Jean Dubuffet, Le Train de Pendules, 1965
Musee National d’Art Moderne, Centre Georges Pompidou, Paris
Art © 2020 Artists Rights Society (ARS), New York / ADAGP, Paris
“For Dubuffet [l’Hourloupe] is a ‘festival of the mind’, luminous, brilliant, sparkling, and continual. In it Dubuffet seeks an uninterrupted and uniform writing that brings everything to the frontal plane. It represents the wanderings of the thought processes, a mental and neuronal vision of the world, a vision of the real world that never stops questioning.”

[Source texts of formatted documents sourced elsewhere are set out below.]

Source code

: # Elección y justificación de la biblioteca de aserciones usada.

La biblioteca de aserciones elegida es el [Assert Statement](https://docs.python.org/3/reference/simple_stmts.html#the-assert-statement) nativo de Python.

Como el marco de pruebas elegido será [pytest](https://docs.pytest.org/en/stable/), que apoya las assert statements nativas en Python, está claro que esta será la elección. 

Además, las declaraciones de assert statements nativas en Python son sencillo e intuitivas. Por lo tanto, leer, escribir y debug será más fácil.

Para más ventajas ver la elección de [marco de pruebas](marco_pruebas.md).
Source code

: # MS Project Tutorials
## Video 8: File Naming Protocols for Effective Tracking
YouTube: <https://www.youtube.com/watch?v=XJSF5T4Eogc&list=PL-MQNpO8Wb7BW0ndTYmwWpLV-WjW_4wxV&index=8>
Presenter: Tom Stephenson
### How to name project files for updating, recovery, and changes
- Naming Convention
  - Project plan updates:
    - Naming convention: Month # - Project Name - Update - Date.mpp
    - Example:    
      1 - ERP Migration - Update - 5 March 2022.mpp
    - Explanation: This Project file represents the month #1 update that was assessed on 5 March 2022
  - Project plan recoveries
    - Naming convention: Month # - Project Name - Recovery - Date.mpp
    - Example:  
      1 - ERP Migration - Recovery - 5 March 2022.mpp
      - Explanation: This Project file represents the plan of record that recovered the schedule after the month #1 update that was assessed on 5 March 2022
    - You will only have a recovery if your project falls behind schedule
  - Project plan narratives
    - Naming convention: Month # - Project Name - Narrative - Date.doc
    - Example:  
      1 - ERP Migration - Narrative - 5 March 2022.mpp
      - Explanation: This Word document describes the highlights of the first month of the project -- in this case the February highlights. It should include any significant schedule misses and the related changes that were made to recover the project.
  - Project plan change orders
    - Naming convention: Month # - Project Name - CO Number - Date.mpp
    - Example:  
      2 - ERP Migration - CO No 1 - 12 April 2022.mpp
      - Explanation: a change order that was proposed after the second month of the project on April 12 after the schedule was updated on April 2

Valérie da Costa and Fabrice Hergott, Jean Dubuffet: Works, Writings and Interviews, Michigan 2007, p. 77

Salvador Dali, The Persistence of Memory, 1931, Museum of Modern Art, New York
Art © 2020 Salvador Dalí, Gala-Salvador Dalí Foundation / Artists Rights Society (ARS), New York

Dubuffet illustrates a quotidian object, the clock, in a powerfully imaginative undulating web of polychromatic lines and geometric shapes, questioning not only the historical restrictions of rendering a still life, but also offers a new alluring, abstracted way of seeing. When asked about the fanciful name of the series, L'Hourloupe, Dubuffet revealed that the title was "based upon its sound. In French, these sounds suggest some wonderland or grotesque object or creature, while at the same time they evoke something rumbling and threatening with tragic overtones. Both are implied." (Jean Dubuffet quoted in: Exh. Cat., New York, The Solomon R. Guggenheim Museum, Jean Dubuffet: A Retrospective, 1973, p. 35) Using a deliberately reduced palette and
unadorned lines, Dubuffet channels the tenets of Art Brut -elevating the strange and uncanny- creating art radically outside of orthodox academic methods. Brilliantly vibrant against the black background, the cells of red and blue form a cellular map, intertwining like the pattern of DNA, they create a fantastical mirror of the world through Dubuffet's distinct pictorial style. Executed in 1966, the apogee of his most enduring series, Pendule IV (Flamboiement de l'heure), the flare of the hour, encapsulates Dubuffet's vision of representing recognizable domestic objects through an abstracted lens. Revolutionizing preconceived notions of aesthetic perception, Pendule IV (Flamboiement de l'heure) pulsates with a captivating energy that perfectly characterizes the exuberant and spontaneous spirit of Dubuffet's utopian utensils.